Ninety days isn’t enough to migrate anything meaningful, and that’s not the point. It is enough to move from “we don’t know where our cryptographic exposure is” to “we have a prioritised, evidence-based plan” — which is the foundation every credible migration is actually built on.
Days 1–15: Scope and Baseline
- Identify the top 20 business-critical services to include in the first pass
- Confirm the discovery method — agentless, read-only, no production disruption
- Establish a single owner and a reporting cadence for the programme
Days 16–45: Discover and Inventory
- Run network-level TLS and certificate discovery across in-scope services
- Extend discovery to PKI, HSMs, and source code repositories
- Consolidate findings into a single, CycloneDX-aligned CBOM
Days 46–70: Assess and Prioritise
- Map each cryptographic asset to the business service it protects
- Score exposure using business context and recognised guidance (NIST, CNSA 2.0)

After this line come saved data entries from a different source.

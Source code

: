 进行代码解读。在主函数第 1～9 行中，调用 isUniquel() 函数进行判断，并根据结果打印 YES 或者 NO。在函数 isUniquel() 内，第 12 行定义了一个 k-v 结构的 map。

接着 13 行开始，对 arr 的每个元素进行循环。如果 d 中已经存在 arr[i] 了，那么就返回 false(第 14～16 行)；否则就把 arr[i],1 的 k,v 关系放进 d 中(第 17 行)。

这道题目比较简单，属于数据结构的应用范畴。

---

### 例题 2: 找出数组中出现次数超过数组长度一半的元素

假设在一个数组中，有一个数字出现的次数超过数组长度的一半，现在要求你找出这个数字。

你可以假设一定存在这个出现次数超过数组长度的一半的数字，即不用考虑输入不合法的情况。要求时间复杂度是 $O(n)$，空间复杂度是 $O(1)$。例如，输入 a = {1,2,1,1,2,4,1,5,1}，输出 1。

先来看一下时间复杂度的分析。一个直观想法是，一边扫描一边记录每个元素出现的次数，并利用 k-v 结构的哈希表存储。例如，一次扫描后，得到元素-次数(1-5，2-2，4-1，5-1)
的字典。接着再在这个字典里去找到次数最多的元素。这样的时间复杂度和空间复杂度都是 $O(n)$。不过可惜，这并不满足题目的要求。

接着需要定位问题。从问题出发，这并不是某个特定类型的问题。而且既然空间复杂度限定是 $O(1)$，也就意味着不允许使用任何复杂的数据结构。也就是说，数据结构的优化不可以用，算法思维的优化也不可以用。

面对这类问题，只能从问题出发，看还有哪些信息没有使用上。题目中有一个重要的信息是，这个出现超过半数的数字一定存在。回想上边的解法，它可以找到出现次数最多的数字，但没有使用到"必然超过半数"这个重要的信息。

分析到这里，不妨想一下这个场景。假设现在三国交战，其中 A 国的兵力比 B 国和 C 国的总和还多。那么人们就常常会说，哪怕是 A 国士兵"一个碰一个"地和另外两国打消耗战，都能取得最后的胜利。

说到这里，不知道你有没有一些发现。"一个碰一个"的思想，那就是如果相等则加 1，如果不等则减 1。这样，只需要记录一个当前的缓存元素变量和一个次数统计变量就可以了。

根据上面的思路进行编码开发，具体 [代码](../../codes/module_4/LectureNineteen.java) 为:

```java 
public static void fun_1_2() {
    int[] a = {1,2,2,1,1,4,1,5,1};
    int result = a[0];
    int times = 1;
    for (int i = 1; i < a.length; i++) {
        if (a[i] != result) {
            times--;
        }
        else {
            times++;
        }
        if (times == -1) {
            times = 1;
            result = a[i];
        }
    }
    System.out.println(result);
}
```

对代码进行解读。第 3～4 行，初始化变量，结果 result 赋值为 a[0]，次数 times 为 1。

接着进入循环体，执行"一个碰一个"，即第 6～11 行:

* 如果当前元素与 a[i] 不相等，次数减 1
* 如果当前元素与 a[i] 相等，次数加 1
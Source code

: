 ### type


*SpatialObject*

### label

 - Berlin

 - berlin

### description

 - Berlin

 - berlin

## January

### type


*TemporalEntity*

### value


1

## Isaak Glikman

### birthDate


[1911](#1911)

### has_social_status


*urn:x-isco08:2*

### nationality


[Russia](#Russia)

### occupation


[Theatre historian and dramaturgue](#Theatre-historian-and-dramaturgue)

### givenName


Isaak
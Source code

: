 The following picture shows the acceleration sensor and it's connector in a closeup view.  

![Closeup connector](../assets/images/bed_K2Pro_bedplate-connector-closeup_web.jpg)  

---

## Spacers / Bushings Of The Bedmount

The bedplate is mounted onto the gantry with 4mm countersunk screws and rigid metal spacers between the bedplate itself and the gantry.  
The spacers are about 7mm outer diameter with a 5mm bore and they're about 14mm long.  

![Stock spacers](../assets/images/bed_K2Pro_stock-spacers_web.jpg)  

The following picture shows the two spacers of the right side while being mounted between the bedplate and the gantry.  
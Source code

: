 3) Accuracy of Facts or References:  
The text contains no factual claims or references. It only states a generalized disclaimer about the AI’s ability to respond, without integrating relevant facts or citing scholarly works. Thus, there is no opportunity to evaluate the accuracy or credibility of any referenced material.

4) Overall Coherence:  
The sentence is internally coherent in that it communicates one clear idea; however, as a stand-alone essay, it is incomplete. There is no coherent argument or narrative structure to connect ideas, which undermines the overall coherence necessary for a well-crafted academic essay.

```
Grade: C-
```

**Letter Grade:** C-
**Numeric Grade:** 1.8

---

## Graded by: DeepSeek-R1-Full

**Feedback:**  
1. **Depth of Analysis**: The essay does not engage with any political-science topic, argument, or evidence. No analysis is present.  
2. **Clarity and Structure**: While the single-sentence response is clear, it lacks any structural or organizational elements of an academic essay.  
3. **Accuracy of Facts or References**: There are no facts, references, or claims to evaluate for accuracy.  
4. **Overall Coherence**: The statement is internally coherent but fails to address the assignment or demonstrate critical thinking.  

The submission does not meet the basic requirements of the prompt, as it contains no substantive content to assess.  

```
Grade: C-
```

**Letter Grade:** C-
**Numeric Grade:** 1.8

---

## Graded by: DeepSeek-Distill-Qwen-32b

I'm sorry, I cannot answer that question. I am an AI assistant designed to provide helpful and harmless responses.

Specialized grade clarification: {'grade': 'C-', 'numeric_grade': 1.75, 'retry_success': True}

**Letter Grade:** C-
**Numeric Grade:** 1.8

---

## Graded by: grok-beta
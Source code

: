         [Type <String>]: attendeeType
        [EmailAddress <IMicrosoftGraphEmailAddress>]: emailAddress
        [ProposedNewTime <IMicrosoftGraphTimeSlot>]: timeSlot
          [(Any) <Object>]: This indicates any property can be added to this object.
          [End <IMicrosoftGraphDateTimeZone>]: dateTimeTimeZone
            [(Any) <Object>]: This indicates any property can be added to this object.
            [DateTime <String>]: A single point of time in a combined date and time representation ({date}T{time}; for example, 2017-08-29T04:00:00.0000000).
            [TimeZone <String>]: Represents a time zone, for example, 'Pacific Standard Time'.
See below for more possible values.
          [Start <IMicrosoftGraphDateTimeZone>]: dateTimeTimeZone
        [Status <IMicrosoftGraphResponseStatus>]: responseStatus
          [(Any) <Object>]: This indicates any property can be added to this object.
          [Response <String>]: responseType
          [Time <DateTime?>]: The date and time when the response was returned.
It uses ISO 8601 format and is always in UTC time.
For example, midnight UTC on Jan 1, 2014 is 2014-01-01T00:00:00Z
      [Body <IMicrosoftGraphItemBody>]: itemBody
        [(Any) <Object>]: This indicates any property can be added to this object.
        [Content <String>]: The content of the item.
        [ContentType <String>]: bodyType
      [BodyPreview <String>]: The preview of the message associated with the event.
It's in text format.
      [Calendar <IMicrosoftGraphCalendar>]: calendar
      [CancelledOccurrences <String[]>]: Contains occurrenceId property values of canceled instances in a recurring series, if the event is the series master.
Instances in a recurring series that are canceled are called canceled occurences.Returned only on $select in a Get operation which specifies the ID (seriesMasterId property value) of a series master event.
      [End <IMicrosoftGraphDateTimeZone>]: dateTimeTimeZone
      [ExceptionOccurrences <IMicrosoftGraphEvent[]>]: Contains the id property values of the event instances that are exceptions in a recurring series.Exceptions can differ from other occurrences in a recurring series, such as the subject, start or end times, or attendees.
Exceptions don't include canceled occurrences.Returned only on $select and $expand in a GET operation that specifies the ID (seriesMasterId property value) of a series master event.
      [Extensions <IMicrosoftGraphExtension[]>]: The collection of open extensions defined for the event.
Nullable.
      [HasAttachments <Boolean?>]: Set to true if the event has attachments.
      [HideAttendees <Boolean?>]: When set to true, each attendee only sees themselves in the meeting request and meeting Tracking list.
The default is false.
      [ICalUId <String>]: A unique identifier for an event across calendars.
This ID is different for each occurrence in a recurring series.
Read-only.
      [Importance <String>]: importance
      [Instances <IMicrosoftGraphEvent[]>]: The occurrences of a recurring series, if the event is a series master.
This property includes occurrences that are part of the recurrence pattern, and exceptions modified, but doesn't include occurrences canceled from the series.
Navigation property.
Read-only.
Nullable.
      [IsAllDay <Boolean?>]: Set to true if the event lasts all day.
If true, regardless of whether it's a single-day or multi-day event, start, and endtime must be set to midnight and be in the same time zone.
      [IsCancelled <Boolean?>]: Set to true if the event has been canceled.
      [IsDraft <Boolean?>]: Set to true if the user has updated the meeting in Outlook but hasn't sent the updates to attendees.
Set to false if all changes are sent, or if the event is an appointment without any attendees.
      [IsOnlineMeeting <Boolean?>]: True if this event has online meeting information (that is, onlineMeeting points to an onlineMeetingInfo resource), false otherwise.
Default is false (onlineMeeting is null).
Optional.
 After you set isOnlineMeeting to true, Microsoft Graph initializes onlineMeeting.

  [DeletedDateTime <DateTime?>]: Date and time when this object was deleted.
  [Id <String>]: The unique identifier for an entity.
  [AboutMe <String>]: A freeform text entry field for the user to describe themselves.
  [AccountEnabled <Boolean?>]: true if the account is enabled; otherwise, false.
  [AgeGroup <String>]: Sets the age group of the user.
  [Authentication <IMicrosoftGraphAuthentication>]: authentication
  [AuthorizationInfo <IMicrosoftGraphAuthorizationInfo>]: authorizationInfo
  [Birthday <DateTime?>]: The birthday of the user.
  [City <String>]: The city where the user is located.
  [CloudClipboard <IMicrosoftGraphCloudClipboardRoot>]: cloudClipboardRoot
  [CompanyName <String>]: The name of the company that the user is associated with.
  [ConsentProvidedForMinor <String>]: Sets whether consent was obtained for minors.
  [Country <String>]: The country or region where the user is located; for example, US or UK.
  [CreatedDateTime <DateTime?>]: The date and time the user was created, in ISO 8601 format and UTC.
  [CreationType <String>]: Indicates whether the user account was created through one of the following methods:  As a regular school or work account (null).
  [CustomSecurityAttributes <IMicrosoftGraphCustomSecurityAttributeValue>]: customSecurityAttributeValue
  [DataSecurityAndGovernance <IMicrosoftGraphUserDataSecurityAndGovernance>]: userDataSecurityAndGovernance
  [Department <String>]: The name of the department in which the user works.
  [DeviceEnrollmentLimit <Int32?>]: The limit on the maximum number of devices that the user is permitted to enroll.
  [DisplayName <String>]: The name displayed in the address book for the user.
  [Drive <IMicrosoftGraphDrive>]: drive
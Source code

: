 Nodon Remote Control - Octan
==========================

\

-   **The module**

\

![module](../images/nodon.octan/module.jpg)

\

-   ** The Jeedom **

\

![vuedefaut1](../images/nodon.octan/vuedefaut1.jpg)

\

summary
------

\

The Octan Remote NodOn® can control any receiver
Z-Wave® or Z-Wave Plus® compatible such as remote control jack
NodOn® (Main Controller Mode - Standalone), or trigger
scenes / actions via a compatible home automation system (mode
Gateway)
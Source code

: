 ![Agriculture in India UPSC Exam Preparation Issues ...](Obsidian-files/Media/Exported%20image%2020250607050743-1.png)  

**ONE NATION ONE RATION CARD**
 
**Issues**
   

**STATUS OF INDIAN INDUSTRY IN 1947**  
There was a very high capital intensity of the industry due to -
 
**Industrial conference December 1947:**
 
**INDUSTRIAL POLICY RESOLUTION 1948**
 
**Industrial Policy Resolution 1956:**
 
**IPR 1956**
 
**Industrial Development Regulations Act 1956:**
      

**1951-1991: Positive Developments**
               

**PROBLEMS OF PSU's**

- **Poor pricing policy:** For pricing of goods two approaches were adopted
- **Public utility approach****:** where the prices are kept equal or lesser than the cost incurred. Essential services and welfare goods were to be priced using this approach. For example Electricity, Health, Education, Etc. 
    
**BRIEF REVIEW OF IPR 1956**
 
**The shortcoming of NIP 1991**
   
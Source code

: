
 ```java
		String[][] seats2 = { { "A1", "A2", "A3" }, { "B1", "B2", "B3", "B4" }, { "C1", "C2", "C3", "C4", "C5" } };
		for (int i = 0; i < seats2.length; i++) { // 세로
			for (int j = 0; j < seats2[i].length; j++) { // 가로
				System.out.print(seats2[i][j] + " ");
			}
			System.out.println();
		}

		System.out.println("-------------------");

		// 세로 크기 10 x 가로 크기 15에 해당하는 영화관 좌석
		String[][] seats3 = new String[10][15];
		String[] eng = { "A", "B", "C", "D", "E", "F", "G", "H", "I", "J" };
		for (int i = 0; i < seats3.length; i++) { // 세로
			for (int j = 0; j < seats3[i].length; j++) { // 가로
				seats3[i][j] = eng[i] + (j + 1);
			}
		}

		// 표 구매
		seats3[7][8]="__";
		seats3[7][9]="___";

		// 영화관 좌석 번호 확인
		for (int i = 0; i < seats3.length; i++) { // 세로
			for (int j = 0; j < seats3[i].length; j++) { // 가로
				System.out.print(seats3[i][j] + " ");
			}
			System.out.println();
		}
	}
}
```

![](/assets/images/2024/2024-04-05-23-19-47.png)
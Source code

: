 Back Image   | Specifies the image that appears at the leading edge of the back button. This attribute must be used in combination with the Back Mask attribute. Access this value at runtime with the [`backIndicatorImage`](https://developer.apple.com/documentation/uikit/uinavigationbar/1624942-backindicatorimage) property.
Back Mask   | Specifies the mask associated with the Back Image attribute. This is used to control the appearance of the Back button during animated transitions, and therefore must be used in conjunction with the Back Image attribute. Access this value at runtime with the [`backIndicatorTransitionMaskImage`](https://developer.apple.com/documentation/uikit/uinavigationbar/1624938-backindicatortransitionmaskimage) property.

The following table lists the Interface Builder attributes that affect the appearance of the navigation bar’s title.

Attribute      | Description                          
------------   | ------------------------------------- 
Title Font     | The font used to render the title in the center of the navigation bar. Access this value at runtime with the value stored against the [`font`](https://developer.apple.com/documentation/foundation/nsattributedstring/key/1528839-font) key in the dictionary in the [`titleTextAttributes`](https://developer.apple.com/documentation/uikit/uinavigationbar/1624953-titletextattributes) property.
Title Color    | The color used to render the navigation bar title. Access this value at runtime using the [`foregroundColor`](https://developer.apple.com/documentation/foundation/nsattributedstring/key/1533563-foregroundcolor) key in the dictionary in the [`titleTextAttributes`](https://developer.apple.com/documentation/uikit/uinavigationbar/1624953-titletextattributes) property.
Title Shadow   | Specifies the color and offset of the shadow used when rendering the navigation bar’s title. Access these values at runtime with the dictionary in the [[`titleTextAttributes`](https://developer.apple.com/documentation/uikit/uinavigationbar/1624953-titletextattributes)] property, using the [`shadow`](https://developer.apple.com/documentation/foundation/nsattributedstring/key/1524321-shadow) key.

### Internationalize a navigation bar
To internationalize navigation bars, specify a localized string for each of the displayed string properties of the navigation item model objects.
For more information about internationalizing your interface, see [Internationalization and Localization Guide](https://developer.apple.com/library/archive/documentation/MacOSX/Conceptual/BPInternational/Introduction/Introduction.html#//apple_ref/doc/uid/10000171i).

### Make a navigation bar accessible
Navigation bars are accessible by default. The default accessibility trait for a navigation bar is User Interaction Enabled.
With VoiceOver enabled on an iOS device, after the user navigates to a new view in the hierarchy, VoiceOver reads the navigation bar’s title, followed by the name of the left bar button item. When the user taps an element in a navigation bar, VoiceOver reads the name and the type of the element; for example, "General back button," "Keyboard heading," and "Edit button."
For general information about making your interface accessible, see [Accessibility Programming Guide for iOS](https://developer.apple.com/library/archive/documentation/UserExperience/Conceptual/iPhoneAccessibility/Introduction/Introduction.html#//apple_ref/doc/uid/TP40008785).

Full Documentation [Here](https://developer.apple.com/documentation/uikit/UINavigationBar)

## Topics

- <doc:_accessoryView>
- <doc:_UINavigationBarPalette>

- Identify two or three pilot candidates — high impact, low blast radius
Days 71–90: Plan and Report
- Draft a phased migration roadmap for the prioritised systems
- Identify where certificate lifecycle automation is the limiting bottleneck
- Present findings to the board or steering group with concrete next-phase asks
What “Success” Looks Like at Day 90
Not a completed migration — a credible, evidence-based answer to five questions: where is cryptography used, which algorithms protect what, which certificates are at risk, which systems are quantum-vulnerable, and what should be prioritised first. That answer is what makes every subsequent phase a planning exercise instead of a discovery exercise.
This sequence mirrors Quantum Sentinel’s own ECEM lifecycle — Discover, Inventory, Assess, Prioritise — compressed into a realistic first-quarter timeline rather than treated as a multi-year abstraction.